> [WHAT IS BEING ASKED] Copy each line in the data below that contains the word "installerad".

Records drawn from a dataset
Segment Open
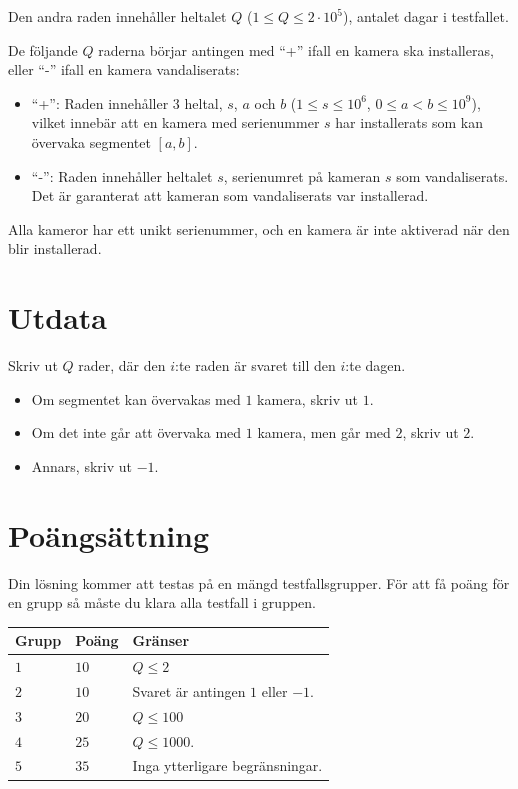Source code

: Den andra raden innehåller heltalet $Q$ ($1 \le Q \le 2 \cdot 10^5$), antalet dagar i testfallet.

De följande $Q$ raderna börjar antingen med ``+'' ifall en kamera ska installeras, eller ``-'' ifall en kamera vandaliserats:
\begin{itemize}
  \item ``+'': Raden innehåller $3$ heltal, $s$, $a$ och $b$ ($1\le s \le 10^6$, $0\le a < b \le 10^9$), 
  vilket innebär att en kamera med serienummer $s$ har installerats som kan övervaka segmentet $[a,b]$.
  \item ``-'': Raden innehåller heltalet $s$, serienumret på kameran $s$ som vandaliserats.
  Det är garanterat att kameran som vandaliserats var installerad.
\end{itemize}

Alla kameror har ett unikt serienummer, och en kamera är inte aktiverad när den blir installerad.

\section*{Utdata}
Skriv ut $Q$ rader, där den $i$:te raden är svaret till den $i$:te dagen.
\begin{itemize}
  \item Om segmentet kan övervakas med $1$ kamera, skriv ut $1$.
  \item Om det inte går att övervaka med $1$ kamera, men går med $2$, skriv ut $2$.
  \item Annars, skriv ut $-1$.
\end{itemize}

\section*{Poängsättning}
Din lösning kommer att testas på en mängd testfallsgrupper.
För att få poäng för en grupp så måste du klara alla testfall i gruppen.

\noindent
\begin{tabular}{| l | l | p{12cm} |}
  \hline
  \textbf{Grupp} & \textbf{Poäng} & \textbf{Gränser} \\ \hline
  $1$    & $10$       & $Q \le 2$ \\ \hline
  $2$    & $10$       & Svaret är antingen $1$ eller $-1$. \\ \hline
  $3$    & $20$       & $Q \le 100$ \\ \hline
  $4$    & $25$       & $Q \le 1000$. \\ \hline
  $5$    & $35$       & Inga ytterligare begränsningar. \\ \hline
\end{tabular}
Segment Closed
> [RESPONSE AREA]
  Det är garanterat att kameran som vandaliserats var installerad.
Alla kameror har ett unikt serienummer, och en kamera är inte aktiverad när den blir installerad.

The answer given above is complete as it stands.